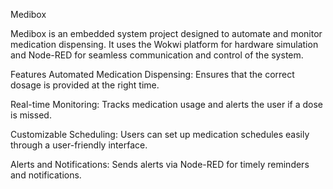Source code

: Medibox

Medibox is an embedded system project designed to automate and monitor medication dispensing. It uses the Wokwi platform for hardware simulation and Node-RED for seamless communication and control of the system.

Features
Automated Medication Dispensing:
Ensures that the correct dosage is provided at the right time.

Real-time Monitoring:
Tracks medication usage and alerts the user if a dose is missed.

Customizable Scheduling:
Users can set up medication schedules easily through a user-friendly interface.

Alerts and Notifications:
Sends alerts via Node-RED for timely reminders and notifications.
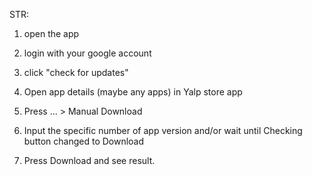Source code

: STR:

1. open the app

2. login with your google account

3. click "check for updates"

4. Open app details (maybe any apps) in Yalp store app

5. Press ... > Manual Download

6. Input the specific number of app version and/or wait until Checking button changed to Download

7. Press Download and see result.
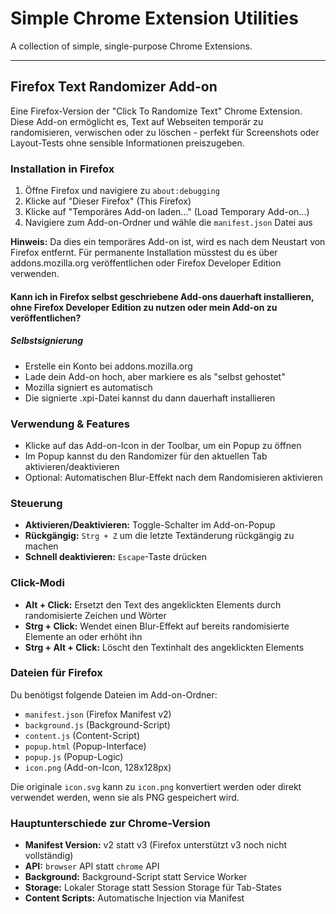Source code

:# Simple Chrome Extension Utilities

A collection of simple, single-purpose Chrome Extensions.

---

## Firefox Text Randomizer Add-on

Eine Firefox-Version der "Click To Randomize Text" Chrome Extension. Diese Add-on ermöglicht es, Text auf Webseiten temporär zu randomisieren, verwischen oder zu löschen - perfekt für Screenshots oder Layout-Tests ohne sensible Informationen preiszugeben.

### Installation in Firefox

1. Öffne Firefox und navigiere zu `about:debugging`
2. Klicke auf "Dieser Firefox" (This Firefox)
3. Klicke auf "Temporäres Add-on laden..." (Load Temporary Add-on...)
4. Navigiere zum Add-on-Ordner und wähle die `manifest.json` Datei aus

**Hinweis:** Da dies ein temporäres Add-on ist, wird es nach dem Neustart von Firefox entfernt. Für permanente Installation müsstest du es über addons.mozilla.org veröffentlichen oder Firefox Developer Edition verwenden.

#### Kann ich in Firefox selbst geschriebene Add-ons dauerhaft installieren, ohne Firefox Developer Edition zu nutzen oder mein Add-on zu veröffentlichen?

##### Selbstsignierung

- Erstelle ein Konto bei addons.mozilla.org
- Lade dein Add-on hoch, aber markiere es als "selbst gehostet"
- Mozilla signiert es automatisch
- Die signierte .xpi-Datei kannst du dann dauerhaft installieren

### Verwendung & Features

- Klicke auf das Add-on-Icon in der Toolbar, um ein Popup zu öffnen
- Im Popup kannst du den Randomizer für den aktuellen Tab aktivieren/deaktivieren
- Optional: Automatischen Blur-Effekt nach dem Randomisieren aktivieren

### Steuerung

- **Aktivieren/Deaktivieren:** Toggle-Schalter im Add-on-Popup
- **Rückgängig:** `Strg + Z` um die letzte Textänderung rückgängig zu machen
- **Schnell deaktivieren:** `Escape`-Taste drücken

### Click-Modi

- **Alt + Click:** Ersetzt den Text des angeklickten Elements durch randomisierte Zeichen und Wörter
- **Strg + Click:** Wendet einen Blur-Effekt auf bereits randomisierte Elemente an oder erhöht ihn
- **Strg + Alt + Click:** Löscht den Textinhalt des angeklickten Elements

### Dateien für Firefox

Du benötigst folgende Dateien im Add-on-Ordner:

- `manifest.json` (Firefox Manifest v2)
- `background.js` (Background-Script)
- `content.js` (Content-Script)
- `popup.html` (Popup-Interface)
- `popup.js` (Popup-Logic)
- `icon.png` (Add-on-Icon, 128x128px)

Die originale `icon.svg` kann zu `icon.png` konvertiert werden oder direkt verwendet werden, wenn sie als PNG gespeichert wird.

### Hauptunterschiede zur Chrome-Version

- **Manifest Version:** v2 statt v3 (Firefox unterstützt v3 noch nicht vollständig)
- **API:** `browser` API statt `chrome` API
- **Background:** Background-Script statt Service Worker
- **Storage:** Lokaler Storage statt Session Storage für Tab-States
- **Content Scripts:** Automatische Injection via Manifest
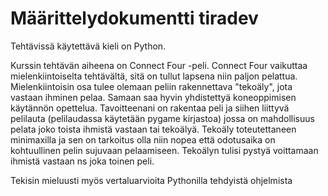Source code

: # Määrittelydokumentti tiradev

Tehtävissä käytettävä kieli on Python.

Kurssin tehtävän aiheena on Connect Four -peli. Connect Four vaikuttaa mielenkiintoiselta tehtävältä, sitä on tullut lapsena niin paljon pelattua. 
Mielenkiintoisin osa tulee olemaan peliin rakennettava "tekoäly", jota vastaan ihminen pelaa. Samaan saa hyvin yhdistettyä koneoppimisen käytännön opettelua.
Tavoitteenani on rakentaa peli ja siihen liittyvä pelilauta (pelilaudassa käytetään pygame kirjastoa) jossa on mahdollisuus pelata joko toista ihmistä vastaan tai tekoälyä. Tekoäly toteutettaneen minimaxilla ja sen on tarkoitus olla niin nopea että odotusaika on kohtuullinen pelin sujuvaan pelaamiseen. Tekoälyn tulisi pystyä voittamaan ihmistä vastaan ns joka toinen peli.


Tekisin mieluusti myös vertaluarvioita Pythonilla tehdyistä ohjelmista
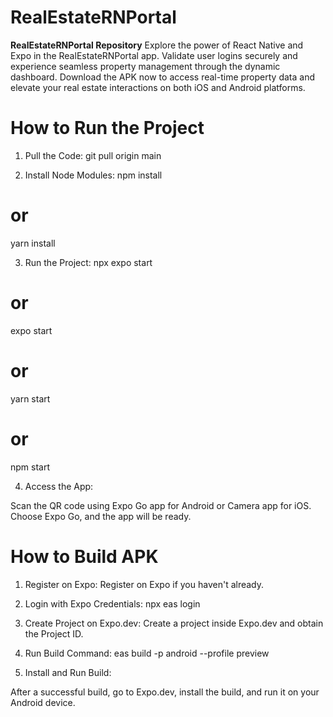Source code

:# RealEstateRNPortal
**RealEstateRNPortal Repository**  Explore the power of React Native and Expo in the RealEstateRNPortal app. Validate user logins securely and experience seamless property management through the dynamic dashboard. Download the APK now to access real-time property data and elevate your real estate interactions on both iOS and Android platforms.

# How to Run the Project

1. Pull the Code:
git pull origin main

2. Install Node Modules:
npm install
# or
yarn install

3. Run the Project:
npx expo start
# or
expo start
# or
yarn start
# or
npm start

4. Access the App:

Scan the QR code using Expo Go app for Android or Camera app for iOS.
Choose Expo Go, and the app will be ready.

# How to Build APK

1. Register on Expo:
Register on Expo if you haven't already.

2. Login with Expo Credentials:
npx eas login

3. Create Project on Expo.dev:
Create a project inside Expo.dev and obtain the Project ID.

4. Run Build Command:
eas build -p android --profile preview

5. Install and Run Build:

After a successful build, go to Expo.dev, install the build, and run it on your Android device.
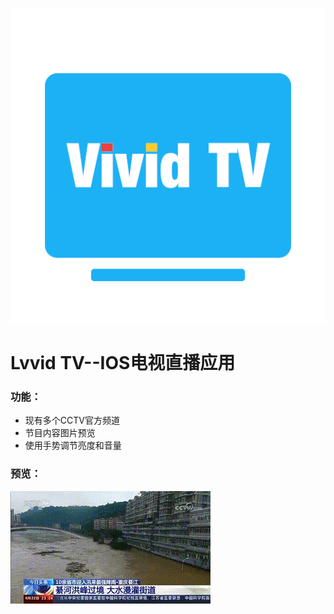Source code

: ![](https://github.com/lvliheng/LvvidTV/blob/master/Screenshots/logo.png)

Lvvid TV--IOS电视直播应用
=

### 功能：

* 现有多个CCTV官方频道
* 节目内容图片预览
* 使用手势调节亮度和音量

### 预览：

![](https://github.com/lvliheng/LvvidTV/blob/master/Screenshots/vividtv.gif)

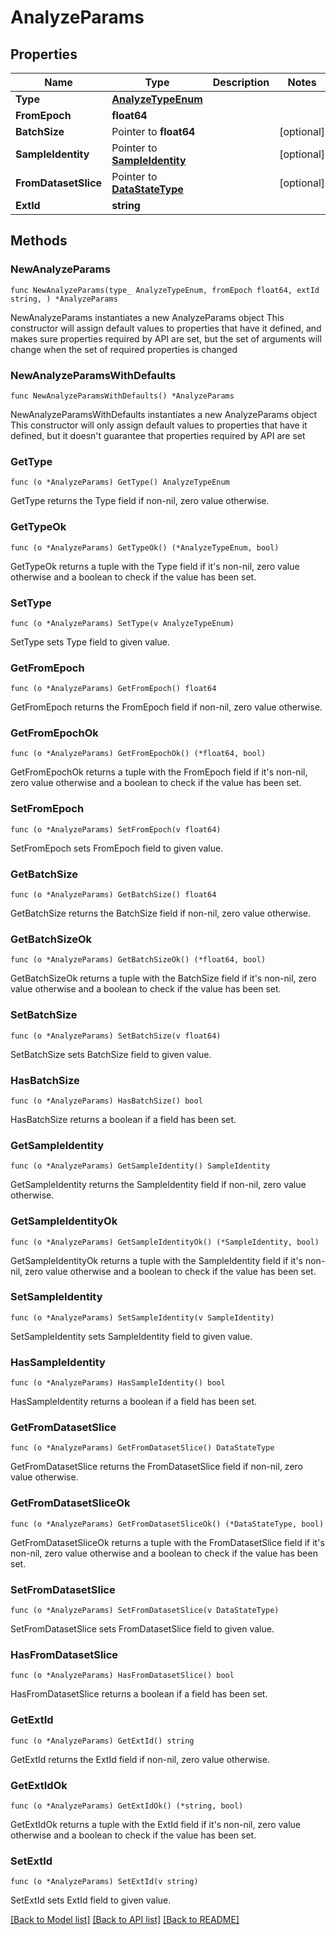 # AnalyzeParams

## Properties

Name | Type | Description | Notes
------------ | ------------- | ------------- | -------------
**Type** | [**AnalyzeTypeEnum**](AnalyzeTypeEnum.md) |  | 
**FromEpoch** | **float64** |  | 
**BatchSize** | Pointer to **float64** |  | [optional] 
**SampleIdentity** | Pointer to [**SampleIdentity**](SampleIdentity.md) |  | [optional] 
**FromDatasetSlice** | Pointer to [**DataStateType**](DataStateType.md) |  | [optional] 
**ExtId** | **string** |  | 

## Methods

### NewAnalyzeParams

`func NewAnalyzeParams(type_ AnalyzeTypeEnum, fromEpoch float64, extId string, ) *AnalyzeParams`

NewAnalyzeParams instantiates a new AnalyzeParams object
This constructor will assign default values to properties that have it defined,
and makes sure properties required by API are set, but the set of arguments
will change when the set of required properties is changed

### NewAnalyzeParamsWithDefaults

`func NewAnalyzeParamsWithDefaults() *AnalyzeParams`

NewAnalyzeParamsWithDefaults instantiates a new AnalyzeParams object
This constructor will only assign default values to properties that have it defined,
but it doesn't guarantee that properties required by API are set

### GetType

`func (o *AnalyzeParams) GetType() AnalyzeTypeEnum`

GetType returns the Type field if non-nil, zero value otherwise.

### GetTypeOk

`func (o *AnalyzeParams) GetTypeOk() (*AnalyzeTypeEnum, bool)`

GetTypeOk returns a tuple with the Type field if it's non-nil, zero value otherwise
and a boolean to check if the value has been set.

### SetType

`func (o *AnalyzeParams) SetType(v AnalyzeTypeEnum)`

SetType sets Type field to given value.


### GetFromEpoch

`func (o *AnalyzeParams) GetFromEpoch() float64`

GetFromEpoch returns the FromEpoch field if non-nil, zero value otherwise.

### GetFromEpochOk

`func (o *AnalyzeParams) GetFromEpochOk() (*float64, bool)`

GetFromEpochOk returns a tuple with the FromEpoch field if it's non-nil, zero value otherwise
and a boolean to check if the value has been set.

### SetFromEpoch

`func (o *AnalyzeParams) SetFromEpoch(v float64)`

SetFromEpoch sets FromEpoch field to given value.


### GetBatchSize

`func (o *AnalyzeParams) GetBatchSize() float64`

GetBatchSize returns the BatchSize field if non-nil, zero value otherwise.

### GetBatchSizeOk

`func (o *AnalyzeParams) GetBatchSizeOk() (*float64, bool)`

GetBatchSizeOk returns a tuple with the BatchSize field if it's non-nil, zero value otherwise
and a boolean to check if the value has been set.

### SetBatchSize

`func (o *AnalyzeParams) SetBatchSize(v float64)`

SetBatchSize sets BatchSize field to given value.

### HasBatchSize

`func (o *AnalyzeParams) HasBatchSize() bool`

HasBatchSize returns a boolean if a field has been set.

### GetSampleIdentity

`func (o *AnalyzeParams) GetSampleIdentity() SampleIdentity`

GetSampleIdentity returns the SampleIdentity field if non-nil, zero value otherwise.

### GetSampleIdentityOk

`func (o *AnalyzeParams) GetSampleIdentityOk() (*SampleIdentity, bool)`

GetSampleIdentityOk returns a tuple with the SampleIdentity field if it's non-nil, zero value otherwise
and a boolean to check if the value has been set.

### SetSampleIdentity

`func (o *AnalyzeParams) SetSampleIdentity(v SampleIdentity)`

SetSampleIdentity sets SampleIdentity field to given value.

### HasSampleIdentity

`func (o *AnalyzeParams) HasSampleIdentity() bool`

HasSampleIdentity returns a boolean if a field has been set.

### GetFromDatasetSlice

`func (o *AnalyzeParams) GetFromDatasetSlice() DataStateType`

GetFromDatasetSlice returns the FromDatasetSlice field if non-nil, zero value otherwise.

### GetFromDatasetSliceOk

`func (o *AnalyzeParams) GetFromDatasetSliceOk() (*DataStateType, bool)`

GetFromDatasetSliceOk returns a tuple with the FromDatasetSlice field if it's non-nil, zero value otherwise
and a boolean to check if the value has been set.

### SetFromDatasetSlice

`func (o *AnalyzeParams) SetFromDatasetSlice(v DataStateType)`

SetFromDatasetSlice sets FromDatasetSlice field to given value.

### HasFromDatasetSlice

`func (o *AnalyzeParams) HasFromDatasetSlice() bool`

HasFromDatasetSlice returns a boolean if a field has been set.

### GetExtId

`func (o *AnalyzeParams) GetExtId() string`

GetExtId returns the ExtId field if non-nil, zero value otherwise.

### GetExtIdOk

`func (o *AnalyzeParams) GetExtIdOk() (*string, bool)`

GetExtIdOk returns a tuple with the ExtId field if it's non-nil, zero value otherwise
and a boolean to check if the value has been set.

### SetExtId

`func (o *AnalyzeParams) SetExtId(v string)`

SetExtId sets ExtId field to given value.



[[Back to Model list]](../README.md#documentation-for-models) [[Back to API list]](../README.md#documentation-for-api-endpoints) [[Back to README]](../README.md)


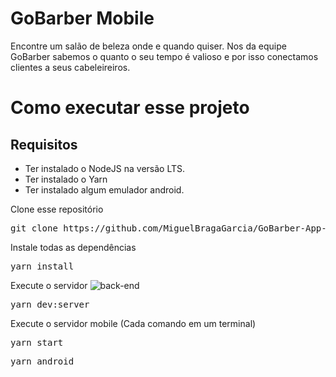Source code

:
# GoBarber Mobile

Encontre um salão de beleza onde e quando quiser. Nos da equipe GoBarber sabemos o quanto o seu tempo é valioso e por isso conectamos clientes a seus cabeleireiros.

# Como executar esse projeto

## Requisitos

* Ter instalado o NodeJS na versão LTS.
* Ter instalado o Yarn
* Ter instalado algum emulador android.

Clone esse repositório

<pre>git clone https://github.com/MiguelBragaGarcia/GoBarber-App-Typescript.git</pre>

Instale todas as dependências

<pre>yarn install</pre>

Execute o servidor ![back-end](https://github.com/MiguelBragaGarcia/GoBarber-GoStack-11)

<pre>yarn dev:server</pre>

Execute o servidor mobile (Cada comando em um terminal)

<pre>yarn start</pre>
<pre>yarn android</pre>
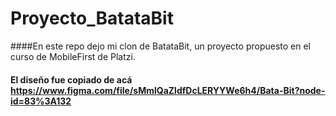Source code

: # Proyecto_BatataBit
####En este repo dejo mi clon de BatataBit, un proyecto propuesto en el curso de MobileFirst de Platzi. 

#### El diseño fue copiado de acá https://www.figma.com/file/sMmlQaZldfDcLERYYWe6h4/Bata-Bit?node-id=83%3A132

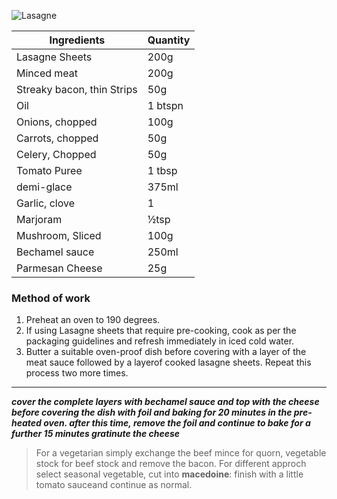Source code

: ![Lasagne](resource:assets/images/pastaNoodles/lasagne.png)

|Ingredients|Quantity|
|-----------|--------|
|Lasagne Sheets|200g|
|Minced meat|200g|
|Streaky bacon, thin Strips|50g| 
|Oil| 1 btspn|
|Onions, chopped| 100g|
|Carrots, chopped|50g|
|Celery, Chopped|50g|
|Tomato Puree| 1 tbsp|
|demi-glace|375ml|
|Garlic, clove|1|
|Marjoram|½tsp|
|Mushroom, Sliced| 100g|
|Bechamel sauce|250ml|
|Parmesan Cheese| 25g|


### **Method of work**
1. Preheat an oven to 190 degrees.
2. If using Lasagne sheets that require pre-cooking, cook as per the packaging guidelines and refresh immediately in iced cold water.
3. Butter a suitable oven-proof dish before covering with a layer of the meat sauce followed by a layerof cooked lasagne sheets. Repeat this process two more times.

---
***cover the complete layers with bechamel sauce and top with the cheese before covering the dish with foil and baking for 20 minutes in the pre-heated oven. after this time, remove the foil and continue to bake for a further 15 minutes  **gratinute** the cheese***

>For a vegetarian simply exchange the beef mince for quorn, vegetable stock for beef stock and remove the bacon.
For different approch select seasonal vegetable, cut into **macedoine**: finish with a little tomato sauceand continue as normal. 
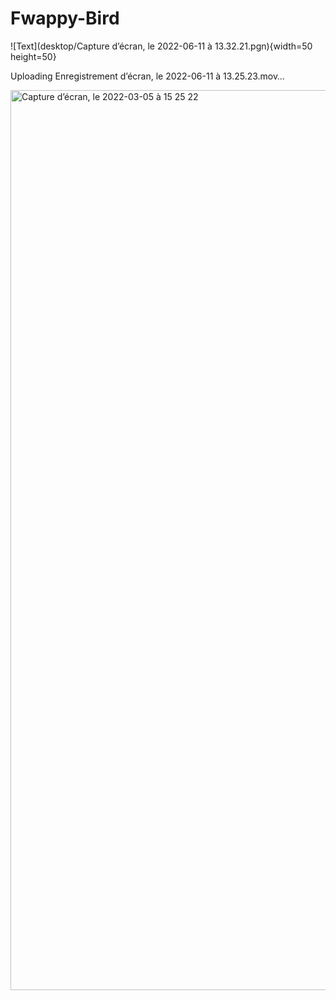 # Fwappy-Bird

![Text](desktop/Capture d’écran, le 2022-06-11 à 13.32.21.pgn){width=50 height=50}


Uploading Enregistrement d’écran, le 2022-06-11 à 13.25.23.mov…

[logo]: https://www.nichemarket.co.za/wp-content/uploads/2017/08/google-amp-fast-speed-travel-ss-1920.jpg
<img width="1440" alt="Capture d’écran, le 2022-03-05 à 15 25 22" src="https://user-images.githubusercontent.com/94491658/173198900-a14284b1-9c59-4fd4-b126-cd176948b28e.png">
___
— Task brief —
Number of lines above containing "SetBatchSize": give it, with no other text.

— Written response —
3